# Too smokey



## Mopartech9 (Feb 12, 2022)

Hey guys, I'm new to smoking, I purchased a small electric smoker, I've had OK success a couple times,  but I've found it too smokey, almost bitter tasting.  I've got ribs to do tommorrow and last time I did them used the 3-2-1 method. They were tender but over smoked., I put appleweed chips in the entire smoke,  should I not be?


----------



## TNJAKE (Feb 12, 2022)

I don't have an electric smoker but are you running it with the exhaust wide open?


----------



## 912smoker (Feb 12, 2022)

What brand do you have ?
As Jake said you need to run the exhaust wide open and most choose to use a smoke tube with pellets instead on the chip loader and tray.
Gives you the almost invisible thin blue smoke that you desire. 

Keith


----------



## chopsaw (Feb 12, 2022)

Don't load your chips to heavy . That will do it for sure , especially if the top vent isn't full open . 
If you're soaking your chips , don't . Use them dry . 
You don't have to see smoke to get smoke flavor on the food .


----------



## Bearcarver (Feb 12, 2022)

^^^^What Chopsaw said above^^^^
Also get yourself an AMNPS Amazing Smoker & some pellets & Dust.
It's hard to over smoke with one of those.
And Mopars Are #1.

Bear


----------



## Mopartech9 (Feb 12, 2022)

It's a great outdoors smokey mountain series.  It doesn't seem to have ant adjustable  vents on it, just a roughly 3/4 inch open hole on the back near the top.  I've never soaked the chips but always fill the  chip tray up full.  When I open the door it is full of smoke


----------



## TNJAKE (Feb 12, 2022)

Mopartech9 said:


> It's a great outdoors smokey mountain series.  It doesn't seem to have ant adjustable  vents on it, just a roughly 3/4 inch open hole on the back near the top.  I've never soaked the chips but always fill the  chip tray up full.  When I open the door it is full of smoke


Propane? Can you send pics of the vents?


----------



## normanaj (Feb 12, 2022)

An Amazen tube or tray burning dust will eliminate your issue. The only issue you may have is where to place it as I'm not familiar with your particular smoker.


----------



## normanaj (Feb 12, 2022)

TNJAKE said:


> Propane? Can you send pics of the vents?



It's an electric.


----------



## JckDanls 07 (Feb 12, 2022)

Mopartech9 said:


> always fill the chip tray up full.



Lets start here ...  Next time DO NOT fill the tray full of chips...  Instead just put a SMALL handful in the chip loader (it does have one to load from the side, correct?) ...  you'll have to do this about every 30 minutes or so (when ever it stops smoking) ... This should get you much better results to start with ...  
Also the exhaust vent issue is going to need to be solved ... (some pictures of the vents would be very helpful)

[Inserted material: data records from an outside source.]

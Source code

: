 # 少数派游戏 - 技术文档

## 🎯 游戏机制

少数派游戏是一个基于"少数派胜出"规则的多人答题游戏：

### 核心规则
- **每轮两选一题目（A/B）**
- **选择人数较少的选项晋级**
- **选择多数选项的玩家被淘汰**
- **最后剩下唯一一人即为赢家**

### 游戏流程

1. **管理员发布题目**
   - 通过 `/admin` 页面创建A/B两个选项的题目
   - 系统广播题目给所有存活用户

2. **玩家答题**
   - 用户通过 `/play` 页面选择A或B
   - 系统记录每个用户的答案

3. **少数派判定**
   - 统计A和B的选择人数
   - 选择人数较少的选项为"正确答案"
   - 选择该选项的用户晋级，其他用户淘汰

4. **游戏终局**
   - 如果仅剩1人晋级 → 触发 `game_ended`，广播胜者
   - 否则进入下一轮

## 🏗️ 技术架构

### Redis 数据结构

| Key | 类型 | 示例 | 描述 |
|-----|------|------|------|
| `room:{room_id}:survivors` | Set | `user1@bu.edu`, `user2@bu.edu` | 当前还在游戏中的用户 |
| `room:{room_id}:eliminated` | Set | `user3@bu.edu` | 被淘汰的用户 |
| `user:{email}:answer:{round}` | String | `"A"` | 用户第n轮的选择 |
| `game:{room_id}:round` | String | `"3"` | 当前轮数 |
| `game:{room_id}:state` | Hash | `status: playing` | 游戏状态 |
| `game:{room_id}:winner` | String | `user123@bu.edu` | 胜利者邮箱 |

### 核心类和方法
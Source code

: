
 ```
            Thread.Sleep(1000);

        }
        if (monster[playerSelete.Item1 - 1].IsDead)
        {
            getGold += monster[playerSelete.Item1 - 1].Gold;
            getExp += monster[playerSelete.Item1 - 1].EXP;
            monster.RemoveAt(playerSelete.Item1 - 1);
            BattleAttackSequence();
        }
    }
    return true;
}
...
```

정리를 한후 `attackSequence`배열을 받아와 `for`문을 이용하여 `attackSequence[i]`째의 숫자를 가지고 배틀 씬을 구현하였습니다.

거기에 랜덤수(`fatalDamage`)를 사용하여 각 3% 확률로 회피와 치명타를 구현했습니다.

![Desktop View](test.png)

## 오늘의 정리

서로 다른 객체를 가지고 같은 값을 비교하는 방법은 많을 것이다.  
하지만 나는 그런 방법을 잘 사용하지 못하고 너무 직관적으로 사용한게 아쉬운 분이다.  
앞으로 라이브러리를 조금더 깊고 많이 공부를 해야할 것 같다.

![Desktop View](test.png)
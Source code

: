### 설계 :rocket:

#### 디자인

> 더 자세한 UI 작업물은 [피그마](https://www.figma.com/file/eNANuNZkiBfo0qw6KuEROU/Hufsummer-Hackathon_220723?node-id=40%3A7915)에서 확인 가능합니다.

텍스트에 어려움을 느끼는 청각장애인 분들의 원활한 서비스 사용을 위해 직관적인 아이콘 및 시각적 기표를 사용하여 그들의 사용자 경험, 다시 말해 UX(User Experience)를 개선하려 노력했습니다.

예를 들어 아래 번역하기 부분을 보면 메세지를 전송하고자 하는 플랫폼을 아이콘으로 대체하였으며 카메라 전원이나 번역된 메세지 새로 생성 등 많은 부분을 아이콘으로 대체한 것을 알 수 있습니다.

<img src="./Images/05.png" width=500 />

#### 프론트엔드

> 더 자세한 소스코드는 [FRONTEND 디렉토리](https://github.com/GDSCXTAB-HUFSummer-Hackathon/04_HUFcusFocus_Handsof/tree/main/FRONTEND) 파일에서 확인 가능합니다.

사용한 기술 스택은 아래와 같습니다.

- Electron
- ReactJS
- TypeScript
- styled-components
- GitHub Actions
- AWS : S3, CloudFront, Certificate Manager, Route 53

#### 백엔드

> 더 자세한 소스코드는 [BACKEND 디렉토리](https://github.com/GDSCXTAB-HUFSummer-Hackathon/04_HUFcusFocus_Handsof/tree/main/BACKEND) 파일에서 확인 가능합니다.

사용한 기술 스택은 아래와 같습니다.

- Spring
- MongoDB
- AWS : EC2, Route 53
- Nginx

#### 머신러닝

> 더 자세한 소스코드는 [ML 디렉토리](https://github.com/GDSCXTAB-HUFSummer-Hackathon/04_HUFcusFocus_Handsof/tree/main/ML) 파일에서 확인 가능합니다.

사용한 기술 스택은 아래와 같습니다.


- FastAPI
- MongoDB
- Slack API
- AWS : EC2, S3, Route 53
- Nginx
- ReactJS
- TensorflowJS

Most people will use the A MAZ N Pellet Tray in the electric smokers...  This produces a much cleaner (TBS, thin blue smoke) and can smoke for up to 10/12 hrs without reloading...  Unlike chips every 30/45 minutes ...  It makes it truly a Set n Forget unit ...


----------



## Mopartech9 (Feb 12, 2022)

TNJAKE said:


> Propane? Can you send pics of the vents?


. 
No,  it's electric.


----------



## Mopartech9 (Feb 12, 2022)

Theres no loader on the side, it's a little pan over the element that has a dish for water or juice on one surface de and chips on the other.  I looking into one of those tubes though!


----------



## JckDanls 07 (Feb 12, 2022)

That's strange, there is NO other air vents (intake) ??  Thinking the tube (or tray) will have a hard time staying lit without air ....

can we get some pics of the inside too ??


----------



## civilsmoker (Feb 12, 2022)

Chop has you covered... as an FYI the little chief brand smoker sells a fine chipped wood for that very type of smoker. Larger chips don’t work as well. Fill one (maybe a second if you want heavy smoke) pan for smoke at the start and that’s all that is needed. You don’t need to smoke the whole time.  The meat stops taking smoke when it reaches about 150 after that is just surface and bark. 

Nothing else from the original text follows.